(Stored data)
▽

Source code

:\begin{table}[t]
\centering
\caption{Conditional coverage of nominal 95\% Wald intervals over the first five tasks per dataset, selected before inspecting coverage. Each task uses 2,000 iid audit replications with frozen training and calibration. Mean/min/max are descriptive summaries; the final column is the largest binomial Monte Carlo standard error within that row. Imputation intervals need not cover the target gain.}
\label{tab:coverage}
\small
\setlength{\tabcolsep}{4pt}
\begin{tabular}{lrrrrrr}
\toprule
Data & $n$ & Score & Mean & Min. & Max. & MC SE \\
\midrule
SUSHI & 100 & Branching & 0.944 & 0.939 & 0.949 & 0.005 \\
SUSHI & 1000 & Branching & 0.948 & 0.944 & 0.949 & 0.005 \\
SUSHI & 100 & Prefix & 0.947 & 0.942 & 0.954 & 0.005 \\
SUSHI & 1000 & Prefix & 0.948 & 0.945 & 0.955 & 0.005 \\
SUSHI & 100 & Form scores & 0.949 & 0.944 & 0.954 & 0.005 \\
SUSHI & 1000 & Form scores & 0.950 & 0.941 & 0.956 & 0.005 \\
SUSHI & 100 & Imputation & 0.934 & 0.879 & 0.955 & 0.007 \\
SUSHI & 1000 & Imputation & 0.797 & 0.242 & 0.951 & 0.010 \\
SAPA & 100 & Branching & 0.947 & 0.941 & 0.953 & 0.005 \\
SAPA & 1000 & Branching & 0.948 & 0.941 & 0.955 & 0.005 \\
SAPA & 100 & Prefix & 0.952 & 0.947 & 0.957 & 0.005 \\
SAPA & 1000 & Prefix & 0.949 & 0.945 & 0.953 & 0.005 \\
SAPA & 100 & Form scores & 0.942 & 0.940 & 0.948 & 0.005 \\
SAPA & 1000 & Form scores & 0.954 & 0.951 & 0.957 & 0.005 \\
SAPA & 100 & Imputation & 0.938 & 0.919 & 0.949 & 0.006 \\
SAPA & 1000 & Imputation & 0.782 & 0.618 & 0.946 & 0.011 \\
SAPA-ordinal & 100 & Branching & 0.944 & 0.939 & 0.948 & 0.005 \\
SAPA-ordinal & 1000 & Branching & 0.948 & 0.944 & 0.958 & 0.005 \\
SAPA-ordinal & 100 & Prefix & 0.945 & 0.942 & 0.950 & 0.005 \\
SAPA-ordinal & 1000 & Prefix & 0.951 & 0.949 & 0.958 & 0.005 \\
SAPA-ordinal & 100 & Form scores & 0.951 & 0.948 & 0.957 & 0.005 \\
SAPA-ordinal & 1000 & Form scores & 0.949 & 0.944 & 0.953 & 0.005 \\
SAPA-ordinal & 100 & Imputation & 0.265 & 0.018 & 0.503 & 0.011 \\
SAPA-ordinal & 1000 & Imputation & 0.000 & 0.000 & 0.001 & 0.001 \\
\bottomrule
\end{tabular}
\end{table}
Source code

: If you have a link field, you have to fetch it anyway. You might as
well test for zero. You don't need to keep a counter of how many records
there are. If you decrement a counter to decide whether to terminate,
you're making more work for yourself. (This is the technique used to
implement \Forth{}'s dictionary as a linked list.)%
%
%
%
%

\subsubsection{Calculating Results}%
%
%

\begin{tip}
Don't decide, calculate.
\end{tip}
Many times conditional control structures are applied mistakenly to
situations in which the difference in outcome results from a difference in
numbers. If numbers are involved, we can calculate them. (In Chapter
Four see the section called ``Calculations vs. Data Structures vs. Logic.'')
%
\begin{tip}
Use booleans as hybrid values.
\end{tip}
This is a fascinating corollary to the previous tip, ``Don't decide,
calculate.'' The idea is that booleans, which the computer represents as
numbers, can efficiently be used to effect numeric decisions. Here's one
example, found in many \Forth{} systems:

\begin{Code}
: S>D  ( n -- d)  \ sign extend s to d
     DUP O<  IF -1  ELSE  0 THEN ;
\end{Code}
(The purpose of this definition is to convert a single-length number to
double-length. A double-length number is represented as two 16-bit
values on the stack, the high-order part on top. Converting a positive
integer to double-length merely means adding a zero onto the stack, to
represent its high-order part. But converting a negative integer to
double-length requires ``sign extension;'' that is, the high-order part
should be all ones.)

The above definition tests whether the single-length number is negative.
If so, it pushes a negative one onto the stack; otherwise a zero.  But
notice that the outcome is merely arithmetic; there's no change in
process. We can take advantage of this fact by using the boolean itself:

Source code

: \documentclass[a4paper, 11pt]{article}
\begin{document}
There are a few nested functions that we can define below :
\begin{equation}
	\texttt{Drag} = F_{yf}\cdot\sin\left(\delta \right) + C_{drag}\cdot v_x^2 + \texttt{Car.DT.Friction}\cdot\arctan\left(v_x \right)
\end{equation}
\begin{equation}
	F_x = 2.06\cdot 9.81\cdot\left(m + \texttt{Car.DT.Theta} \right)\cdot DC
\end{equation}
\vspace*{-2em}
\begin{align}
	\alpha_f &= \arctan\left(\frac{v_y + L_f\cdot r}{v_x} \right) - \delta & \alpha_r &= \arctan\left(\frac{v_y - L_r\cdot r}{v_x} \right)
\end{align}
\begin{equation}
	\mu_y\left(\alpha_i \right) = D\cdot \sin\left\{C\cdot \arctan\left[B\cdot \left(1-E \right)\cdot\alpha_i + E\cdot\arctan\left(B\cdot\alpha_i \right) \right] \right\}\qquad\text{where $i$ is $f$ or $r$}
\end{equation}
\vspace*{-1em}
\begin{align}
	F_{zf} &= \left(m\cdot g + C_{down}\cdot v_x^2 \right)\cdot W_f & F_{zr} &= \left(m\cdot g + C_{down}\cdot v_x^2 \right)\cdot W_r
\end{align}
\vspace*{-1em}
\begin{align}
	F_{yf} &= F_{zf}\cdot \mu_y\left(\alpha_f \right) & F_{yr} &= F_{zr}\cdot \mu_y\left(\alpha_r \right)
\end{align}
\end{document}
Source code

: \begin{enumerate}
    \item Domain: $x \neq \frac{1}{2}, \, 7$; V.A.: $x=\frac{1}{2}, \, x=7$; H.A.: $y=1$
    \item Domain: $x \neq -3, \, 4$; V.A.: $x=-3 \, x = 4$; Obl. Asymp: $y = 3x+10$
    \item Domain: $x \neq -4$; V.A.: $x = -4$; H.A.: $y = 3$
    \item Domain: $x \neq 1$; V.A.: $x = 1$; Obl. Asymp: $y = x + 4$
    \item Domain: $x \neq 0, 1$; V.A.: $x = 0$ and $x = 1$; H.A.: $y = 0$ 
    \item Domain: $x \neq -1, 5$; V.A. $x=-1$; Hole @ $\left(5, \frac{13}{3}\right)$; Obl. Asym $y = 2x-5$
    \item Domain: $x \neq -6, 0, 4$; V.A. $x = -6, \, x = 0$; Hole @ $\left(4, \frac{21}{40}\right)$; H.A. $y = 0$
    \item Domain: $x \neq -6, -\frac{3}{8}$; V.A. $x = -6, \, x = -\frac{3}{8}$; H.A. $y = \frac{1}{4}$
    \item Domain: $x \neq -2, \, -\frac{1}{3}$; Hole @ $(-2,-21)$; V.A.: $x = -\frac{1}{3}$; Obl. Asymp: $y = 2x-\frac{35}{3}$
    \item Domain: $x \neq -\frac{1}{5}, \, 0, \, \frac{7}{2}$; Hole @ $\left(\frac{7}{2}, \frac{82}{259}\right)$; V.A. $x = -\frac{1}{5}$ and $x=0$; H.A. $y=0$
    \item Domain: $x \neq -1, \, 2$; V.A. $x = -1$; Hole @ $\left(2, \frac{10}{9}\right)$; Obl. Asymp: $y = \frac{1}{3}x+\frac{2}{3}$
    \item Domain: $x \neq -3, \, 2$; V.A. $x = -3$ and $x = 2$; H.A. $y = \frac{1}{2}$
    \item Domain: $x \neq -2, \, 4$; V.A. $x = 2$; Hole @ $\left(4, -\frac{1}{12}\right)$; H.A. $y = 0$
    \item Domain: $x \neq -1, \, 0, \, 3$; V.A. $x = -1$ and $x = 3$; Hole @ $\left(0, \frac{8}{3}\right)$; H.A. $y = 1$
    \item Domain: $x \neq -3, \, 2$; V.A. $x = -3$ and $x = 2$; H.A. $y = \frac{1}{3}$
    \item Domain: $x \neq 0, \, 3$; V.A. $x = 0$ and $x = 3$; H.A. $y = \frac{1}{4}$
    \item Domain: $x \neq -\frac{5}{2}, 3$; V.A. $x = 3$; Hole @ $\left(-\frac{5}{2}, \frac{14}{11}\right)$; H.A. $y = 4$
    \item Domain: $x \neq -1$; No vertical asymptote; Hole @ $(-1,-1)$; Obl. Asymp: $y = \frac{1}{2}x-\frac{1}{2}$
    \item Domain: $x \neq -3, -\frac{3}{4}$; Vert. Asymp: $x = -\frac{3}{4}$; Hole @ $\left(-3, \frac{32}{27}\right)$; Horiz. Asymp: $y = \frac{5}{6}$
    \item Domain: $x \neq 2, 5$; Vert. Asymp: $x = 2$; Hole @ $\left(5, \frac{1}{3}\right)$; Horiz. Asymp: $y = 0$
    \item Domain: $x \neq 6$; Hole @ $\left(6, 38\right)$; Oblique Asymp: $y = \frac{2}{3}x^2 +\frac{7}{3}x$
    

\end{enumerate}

△

Although the records may continue, retype only the lines from the first one through the one containing "SUSHI & 100 & Prefix", exactly as they appear.

Source code

:\begin{table}[t]
\centering
\caption{Conditional coverage of nominal 95\% Wald intervals over the first five tasks per dataset, selected before inspecting coverage. Each task uses 2,000 iid audit replications with frozen training and calibration. Mean/min/max are descriptive summaries; the final column is the largest binomial Monte Carlo standard error within that row. Imputation intervals need not cover the target gain.}
\label{tab:coverage}
\small
\setlength{\tabcolsep}{4pt}
\begin{tabular}{lrrrrrr}
\toprule
Data & $n$ & Score & Mean & Min. & Max. & MC SE \\
\midrule
SUSHI & 100 & Branching & 0.944 & 0.939 & 0.949 & 0.005 \\
SUSHI & 1000 & Branching & 0.948 & 0.944 & 0.949 & 0.005 \\
SUSHI & 100 & Prefix & 0.947 & 0.942 & 0.954 & 0.005 \\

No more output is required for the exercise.